▸ Prompt
Give back every record exactly.

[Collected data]
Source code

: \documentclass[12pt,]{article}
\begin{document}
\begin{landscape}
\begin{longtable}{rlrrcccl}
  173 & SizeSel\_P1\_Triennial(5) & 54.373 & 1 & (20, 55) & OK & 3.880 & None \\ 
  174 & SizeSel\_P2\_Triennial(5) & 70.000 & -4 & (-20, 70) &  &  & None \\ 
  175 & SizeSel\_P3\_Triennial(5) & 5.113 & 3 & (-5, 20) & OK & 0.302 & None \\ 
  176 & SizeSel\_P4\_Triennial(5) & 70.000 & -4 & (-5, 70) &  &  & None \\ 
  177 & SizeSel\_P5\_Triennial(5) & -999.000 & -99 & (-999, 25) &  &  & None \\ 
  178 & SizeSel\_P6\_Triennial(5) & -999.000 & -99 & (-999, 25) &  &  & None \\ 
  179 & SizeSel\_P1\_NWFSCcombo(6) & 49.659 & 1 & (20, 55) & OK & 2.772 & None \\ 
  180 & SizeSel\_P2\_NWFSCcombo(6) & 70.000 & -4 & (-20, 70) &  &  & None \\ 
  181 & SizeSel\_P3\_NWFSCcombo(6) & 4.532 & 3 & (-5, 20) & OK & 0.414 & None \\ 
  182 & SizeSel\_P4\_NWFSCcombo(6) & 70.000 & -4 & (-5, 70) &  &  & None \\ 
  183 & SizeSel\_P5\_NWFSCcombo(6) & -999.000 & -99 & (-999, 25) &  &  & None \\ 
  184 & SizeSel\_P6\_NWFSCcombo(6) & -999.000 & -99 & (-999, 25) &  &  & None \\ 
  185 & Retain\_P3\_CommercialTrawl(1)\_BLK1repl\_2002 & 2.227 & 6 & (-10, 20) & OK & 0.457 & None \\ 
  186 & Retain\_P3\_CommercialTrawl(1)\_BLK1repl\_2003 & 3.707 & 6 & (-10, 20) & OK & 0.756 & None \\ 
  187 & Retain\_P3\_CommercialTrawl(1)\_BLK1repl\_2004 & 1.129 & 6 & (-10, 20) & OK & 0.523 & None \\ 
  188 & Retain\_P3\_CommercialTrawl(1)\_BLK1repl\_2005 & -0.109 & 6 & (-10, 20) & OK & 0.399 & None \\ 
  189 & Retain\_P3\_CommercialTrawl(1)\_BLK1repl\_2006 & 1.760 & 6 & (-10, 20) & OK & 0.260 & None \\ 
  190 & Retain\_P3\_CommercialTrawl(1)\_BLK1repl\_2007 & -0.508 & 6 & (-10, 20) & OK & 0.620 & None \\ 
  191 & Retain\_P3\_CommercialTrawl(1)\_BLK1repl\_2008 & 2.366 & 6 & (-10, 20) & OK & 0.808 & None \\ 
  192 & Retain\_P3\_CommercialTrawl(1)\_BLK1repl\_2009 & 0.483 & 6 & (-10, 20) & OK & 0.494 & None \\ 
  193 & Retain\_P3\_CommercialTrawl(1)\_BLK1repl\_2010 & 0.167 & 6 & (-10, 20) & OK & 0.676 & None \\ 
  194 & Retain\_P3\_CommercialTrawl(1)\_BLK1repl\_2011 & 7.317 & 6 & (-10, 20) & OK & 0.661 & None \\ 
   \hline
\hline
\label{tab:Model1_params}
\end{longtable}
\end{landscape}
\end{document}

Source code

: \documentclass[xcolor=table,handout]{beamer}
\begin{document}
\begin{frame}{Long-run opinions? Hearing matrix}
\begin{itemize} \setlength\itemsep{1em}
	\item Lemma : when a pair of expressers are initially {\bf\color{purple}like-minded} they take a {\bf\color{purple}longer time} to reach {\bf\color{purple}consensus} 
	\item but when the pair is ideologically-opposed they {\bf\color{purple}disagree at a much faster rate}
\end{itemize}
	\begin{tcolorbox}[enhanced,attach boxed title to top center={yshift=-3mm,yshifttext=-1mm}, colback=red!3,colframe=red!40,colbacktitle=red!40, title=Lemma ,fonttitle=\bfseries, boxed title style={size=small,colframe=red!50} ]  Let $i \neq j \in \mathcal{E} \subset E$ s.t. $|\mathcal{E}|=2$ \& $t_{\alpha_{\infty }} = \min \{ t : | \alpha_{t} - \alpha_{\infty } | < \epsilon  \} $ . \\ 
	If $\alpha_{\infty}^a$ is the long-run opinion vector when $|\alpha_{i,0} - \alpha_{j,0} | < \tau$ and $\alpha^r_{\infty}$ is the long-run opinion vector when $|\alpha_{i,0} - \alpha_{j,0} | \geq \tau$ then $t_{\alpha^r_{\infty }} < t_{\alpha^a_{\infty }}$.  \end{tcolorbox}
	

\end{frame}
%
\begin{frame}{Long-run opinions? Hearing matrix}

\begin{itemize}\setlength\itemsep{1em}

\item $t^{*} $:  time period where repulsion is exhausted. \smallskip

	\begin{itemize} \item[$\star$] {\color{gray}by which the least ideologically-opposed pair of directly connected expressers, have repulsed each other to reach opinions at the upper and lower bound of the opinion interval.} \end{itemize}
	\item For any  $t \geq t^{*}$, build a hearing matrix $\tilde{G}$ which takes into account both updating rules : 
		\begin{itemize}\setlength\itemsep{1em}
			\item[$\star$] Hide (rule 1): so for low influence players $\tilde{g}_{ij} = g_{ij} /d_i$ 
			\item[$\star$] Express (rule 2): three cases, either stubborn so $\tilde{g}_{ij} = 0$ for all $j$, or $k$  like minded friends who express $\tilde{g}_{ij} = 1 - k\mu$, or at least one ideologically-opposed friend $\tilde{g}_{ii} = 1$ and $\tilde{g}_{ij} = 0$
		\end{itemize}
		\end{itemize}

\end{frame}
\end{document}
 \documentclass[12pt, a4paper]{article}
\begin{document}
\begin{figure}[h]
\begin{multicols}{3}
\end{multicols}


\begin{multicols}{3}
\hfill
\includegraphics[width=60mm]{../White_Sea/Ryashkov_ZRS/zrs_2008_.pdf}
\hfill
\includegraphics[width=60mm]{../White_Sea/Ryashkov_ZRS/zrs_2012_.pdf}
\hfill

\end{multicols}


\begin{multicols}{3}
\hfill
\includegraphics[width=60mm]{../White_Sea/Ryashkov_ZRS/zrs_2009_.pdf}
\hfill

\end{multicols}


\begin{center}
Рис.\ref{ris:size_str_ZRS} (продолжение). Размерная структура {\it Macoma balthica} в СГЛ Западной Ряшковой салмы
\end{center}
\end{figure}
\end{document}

▸ Finished task
Source code

: \documentclass[12pt,]{article}
\begin{document}
\begin{landscape}
\begin{longtable}{rlrrcccl}
  173 & SizeSel\_P1\_Triennial(5) & 54.373 & 1 & (20, 55) & OK & 3.880 & None \\ 
  174 & SizeSel\_P2\_Triennial(5) & 70.000 & -4 & (-20, 70) &  &  & None \\ 
  175 & SizeSel\_P3\_Triennial(5) & 5.113 & 3 & (-5, 20) & OK & 0.302 & None \\ 
  176 & SizeSel\_P4\_Triennial(5) & 70.000 & -4 & (-5, 70) &  &  & None \\ 
  177 & SizeSel\_P5\_Triennial(5) & -999.000 & -99 & (-999, 25) &  &  & None \\ 
  178 & SizeSel\_P6\_Triennial(5) & -999.000 & -99 & (-999, 25) &  &  & None \\ 
  179 & SizeSel\_P1\_NWFSCcombo(6) & 49.659 & 1 & (20, 55) & OK & 2.772 & None \\ 
  180 & SizeSel\_P2\_NWFSCcombo(6) & 70.000 & -4 & (-20, 70) &  &  & None \\ 
  181 & SizeSel\_P3\_NWFSCcombo(6) & 4.532 & 3 & (-5, 20) & OK & 0.414 & None \\ 
  182 & SizeSel\_P4\_NWFSCcombo(6) & 70.000 & -4 & (-5, 70) &  &  & None \\ 
  183 & SizeSel\_P5\_NWFSCcombo(6) & -999.000 & -99 & (-999, 25) &  &  & None \\ 
  184 & SizeSel\_P6\_NWFSCcombo(6) & -999.000 & -99 & (-999, 25) &  &  & None \\ 
  185 & Retain\_P3\_CommercialTrawl(1)\_BLK1repl\_2002 & 2.227 & 6 & (-10, 20) & OK & 0.457 & None \\ 
  186 & Retain\_P3\_CommercialTrawl(1)\_BLK1repl\_2003 & 3.707 & 6 & (-10, 20) & OK & 0.756 & None \\ 
  187 & Retain\_P3\_CommercialTrawl(1)\_BLK1repl\_2004 & 1.129 & 6 & (-10, 20) & OK & 0.523 & None \\ 
  188 & Retain\_P3\_CommercialTrawl(1)\_BLK1repl\_2005 & -0.109 & 6 & (-10, 20) & OK & 0.399 & None \\ 
  189 & Retain\_P3\_CommercialTrawl(1)\_BLK1repl\_2006 & 1.760 & 6 & (-10, 20) & OK & 0.260 & None \\ 
  190 & Retain\_P3\_CommercialTrawl(1)\_BLK1repl\_2007 & -0.508 & 6 & (-10, 20) & OK & 0.620 & None \\ 
  191 & Retain\_P3\_CommercialTrawl(1)\_BLK1repl\_2008 & 2.366 & 6 & (-10, 20) & OK & 0.808 & None \\ 
  192 & Retain\_P3\_CommercialTrawl(1)\_BLK1repl\_2009 & 0.483 & 6 & (-10, 20) & OK & 0.494 & None \\ 
  193 & Retain\_P3\_CommercialTrawl(1)\_BLK1repl\_2010 & 0.167 & 6 & (-10, 20) & OK & 0.676 & None \\ 
  194 & Retain\_P3\_CommercialTrawl(1)\_BLK1repl\_2011 & 7.317 & 6 & (-10, 20) & OK & 0.661 & None \\ 
   \hline
\hline
\label{tab:Model1_params}
\end{longtable}
\end{landscape}
\end{document}

Source code

: \documentclass[xcolor=table,handout]{beamer}
\begin{document}
\begin{frame}{Long-run opinions? Hearing matrix}
\begin{itemize} \setlength\itemsep{1em}
	\item Lemma : when a pair of expressers are initially {\bf\color{purple}like-minded} they take a {\bf\color{purple}longer time} to reach {\bf\color{purple}consensus} 
	\item but when the pair is ideologically-opposed they {\bf\color{purple}disagree at a much faster rate}
\end{itemize}
	\begin{tcolorbox}[enhanced,attach boxed title to top center={yshift=-3mm,yshifttext=-1mm}, colback=red!3,colframe=red!40,colbacktitle=red!40, title=Lemma ,fonttitle=\bfseries, boxed title style={size=small,colframe=red!50} ]  Let $i \neq j \in \mathcal{E} \subset E$ s.t. $|\mathcal{E}|=2$ \& $t_{\alpha_{\infty }} = \min \{ t : | \alpha_{t} - \alpha_{\infty } | < \epsilon  \} $ . \\ 
	If $\alpha_{\infty}^a$ is the long-run opinion vector when $|\alpha_{i,0} - \alpha_{j,0} | < \tau$ and $\alpha^r_{\infty}$ is the long-run opinion vector when $|\alpha_{i,0} - \alpha_{j,0} | \geq \tau$ then $t_{\alpha^r_{\infty }} < t_{\alpha^a_{\infty }}$.  \end{tcolorbox}
	

\end{frame}
%
\begin{frame}{Long-run opinions? Hearing matrix}

\begin{itemize}\setlength\itemsep{1em}

\item $t^{*} $:  time period where repulsion is exhausted. \smallskip

	\begin{itemize} \item[$\star$] {\color{gray}by which the least ideologically-opposed pair of directly connected expressers, have repulsed each other to reach opinions at the upper and lower bound of the opinion interval.} \end{itemize}
	\item For any  $t \geq t^{*}$, build a hearing matrix $\tilde{G}$ which takes into account both updating rules : 
		\begin{itemize}\setlength\itemsep{1em}
			\item[$\star$] Hide (rule 1): so for low influence players $\tilde{g}_{ij} = g_{ij} /d_i$ 
			\item[$\star$] Express (rule 2): three cases, either stubborn so $\tilde{g}_{ij} = 0$ for all $j$, or $k$  like minded friends who express $\tilde{g}_{ij} = 1 - k\mu$, or at least one ideologically-opposed friend $\tilde{g}_{ii} = 1$ and $\tilde{g}_{ij} = 0$
		\end{itemize}
		\end{itemize}

\end{frame}
\end{document}
 \documentclass[12pt, a4paper]{article}
\begin{document}
\begin{figure}[h]
\begin{multicols}{3}
\end{multicols}


\begin{multicols}{3}
\hfill
\includegraphics[width=60mm]{../White_Sea/Ryashkov_ZRS/zrs_2008_.pdf}
\hfill
\includegraphics[width=60mm]{../White_Sea/Ryashkov_ZRS/zrs_2012_.pdf}
\hfill

\end{multicols}


\begin{multicols}{3}
\hfill
\includegraphics[width=60mm]{../White_Sea/Ryashkov_ZRS/zrs_2009_.pdf}
\hfill

\end{multicols}


\begin{center}
Рис.\ref{ris:size_str_ZRS} (продолжение). Размерная структура {\it Macoma balthica} в СГЛ Западной Ряшковой салмы
\end{center}
\end{figure}
\end{document}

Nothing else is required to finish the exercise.